No, the real problem is that I think too much. My brain cannot stop ruminating. It can get intense. The longer I have no intellectual pursuits the worse it becomes. This is certainly not that I condemn thinking or being an intellectual. Just that when I spend too much time alone with no intellectual pursuits I begin to lose some of my logic and rationality. It makes it more difficult for me to write (blog). I won't use the word crazy, but sometimes I feel like climbing walls. I simply cannot be tied down for any reason. Left to my own devices I need something to keep my mind occupied. I often fall into the realm of the past.

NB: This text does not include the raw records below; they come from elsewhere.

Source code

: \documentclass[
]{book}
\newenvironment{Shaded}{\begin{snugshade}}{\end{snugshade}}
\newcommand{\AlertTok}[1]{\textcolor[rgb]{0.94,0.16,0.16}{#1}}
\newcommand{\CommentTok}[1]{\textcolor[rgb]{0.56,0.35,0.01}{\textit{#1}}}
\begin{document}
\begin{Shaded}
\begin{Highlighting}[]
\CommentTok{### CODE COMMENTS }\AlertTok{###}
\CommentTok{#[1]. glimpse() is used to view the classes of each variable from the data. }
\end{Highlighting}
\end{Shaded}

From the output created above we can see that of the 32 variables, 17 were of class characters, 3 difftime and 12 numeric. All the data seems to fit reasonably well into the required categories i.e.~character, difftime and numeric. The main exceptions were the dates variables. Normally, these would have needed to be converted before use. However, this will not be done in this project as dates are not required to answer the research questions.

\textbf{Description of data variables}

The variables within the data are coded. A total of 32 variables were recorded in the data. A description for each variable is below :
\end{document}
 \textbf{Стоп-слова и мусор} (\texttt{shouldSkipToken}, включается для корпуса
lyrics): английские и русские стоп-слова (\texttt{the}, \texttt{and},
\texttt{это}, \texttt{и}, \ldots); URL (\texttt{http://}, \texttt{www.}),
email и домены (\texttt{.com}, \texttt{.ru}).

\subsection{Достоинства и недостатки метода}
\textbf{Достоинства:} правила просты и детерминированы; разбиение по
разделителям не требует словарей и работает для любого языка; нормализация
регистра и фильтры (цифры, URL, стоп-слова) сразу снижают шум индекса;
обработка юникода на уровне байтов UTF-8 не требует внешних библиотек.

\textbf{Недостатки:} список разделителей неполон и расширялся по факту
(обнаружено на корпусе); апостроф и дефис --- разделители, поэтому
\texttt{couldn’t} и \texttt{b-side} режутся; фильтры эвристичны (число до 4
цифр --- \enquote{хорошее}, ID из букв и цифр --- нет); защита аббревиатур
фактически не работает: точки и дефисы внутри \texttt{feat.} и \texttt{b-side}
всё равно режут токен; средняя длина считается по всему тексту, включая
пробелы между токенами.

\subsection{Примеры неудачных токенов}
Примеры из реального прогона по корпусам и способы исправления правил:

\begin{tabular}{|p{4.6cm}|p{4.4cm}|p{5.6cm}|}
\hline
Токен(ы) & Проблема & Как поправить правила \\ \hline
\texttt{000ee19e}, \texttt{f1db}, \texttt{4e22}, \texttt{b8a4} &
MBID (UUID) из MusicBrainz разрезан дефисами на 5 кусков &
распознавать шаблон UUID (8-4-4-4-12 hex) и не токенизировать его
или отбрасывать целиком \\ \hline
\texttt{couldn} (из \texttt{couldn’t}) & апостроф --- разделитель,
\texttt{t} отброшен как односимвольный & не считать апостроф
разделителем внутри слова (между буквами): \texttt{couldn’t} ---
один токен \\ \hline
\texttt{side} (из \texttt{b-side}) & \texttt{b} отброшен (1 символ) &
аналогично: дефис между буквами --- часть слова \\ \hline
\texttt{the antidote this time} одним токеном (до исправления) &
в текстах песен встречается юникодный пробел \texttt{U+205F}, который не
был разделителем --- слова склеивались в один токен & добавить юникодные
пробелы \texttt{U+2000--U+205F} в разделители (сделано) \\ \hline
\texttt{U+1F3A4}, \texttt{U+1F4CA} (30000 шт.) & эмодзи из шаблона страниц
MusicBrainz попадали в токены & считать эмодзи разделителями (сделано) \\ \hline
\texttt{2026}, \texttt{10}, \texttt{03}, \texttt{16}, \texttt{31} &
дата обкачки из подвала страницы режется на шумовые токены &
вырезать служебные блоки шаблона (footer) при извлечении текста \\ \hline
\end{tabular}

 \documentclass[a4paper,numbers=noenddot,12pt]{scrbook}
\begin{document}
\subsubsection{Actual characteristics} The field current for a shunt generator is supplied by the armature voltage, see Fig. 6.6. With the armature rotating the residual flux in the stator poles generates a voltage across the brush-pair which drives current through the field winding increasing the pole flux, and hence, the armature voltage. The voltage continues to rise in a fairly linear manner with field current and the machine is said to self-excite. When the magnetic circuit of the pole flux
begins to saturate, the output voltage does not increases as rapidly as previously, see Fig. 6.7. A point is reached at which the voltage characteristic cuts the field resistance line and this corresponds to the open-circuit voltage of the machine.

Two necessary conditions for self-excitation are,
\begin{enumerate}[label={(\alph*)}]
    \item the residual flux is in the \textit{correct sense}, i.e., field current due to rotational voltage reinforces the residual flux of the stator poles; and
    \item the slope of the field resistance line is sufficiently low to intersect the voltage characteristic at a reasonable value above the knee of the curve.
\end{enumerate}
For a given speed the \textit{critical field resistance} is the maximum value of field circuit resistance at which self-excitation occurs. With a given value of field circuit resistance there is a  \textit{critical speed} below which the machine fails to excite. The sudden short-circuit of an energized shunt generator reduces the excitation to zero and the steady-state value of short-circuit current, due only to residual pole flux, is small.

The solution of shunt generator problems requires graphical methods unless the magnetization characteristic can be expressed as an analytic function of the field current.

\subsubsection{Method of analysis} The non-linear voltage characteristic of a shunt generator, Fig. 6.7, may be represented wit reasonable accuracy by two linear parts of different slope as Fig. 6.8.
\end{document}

I will go over and over the same memories scouring them for more information. This is both helpful and not helpful. I have managed to accept a few of the tragedies that occurred during my lifetime. For example, the death of my friend C. whom I used to work with when my husband and I lived in Indiana. For a long time I could not face the fact that C. was gone. One of his favorite shows was My Name Is Earl. I have watched that show religiously for the past two years. It got canceled at the end of last season. When I realized the show was gone I felt like my friend had died all over again. I think I had put off accepting his death as long as I had a little memorial of him to hang onto. At first I thought I would be devastated. Yet, after a few more weeks I realized that I remember him joyfully. I am still sad he's gone, but I have accepted that it happened. Somehow putting my grief into something he cared about helped move me forward on that issue. So, that's just an example. It's minor compared to some of the other things I've been through (deaths in the family and more personal issues that I do not feel comfortable sharing in this rather public forum).
I have an overactive brain and when it doesn't have enough to do it seeks out all sorts of notions to churn over. On the one hand, it's good to have the time to process things (like C.'s death) that I put aside when I was too busy. On the other, I just feel like I have way too much free time. I really need a job again . . .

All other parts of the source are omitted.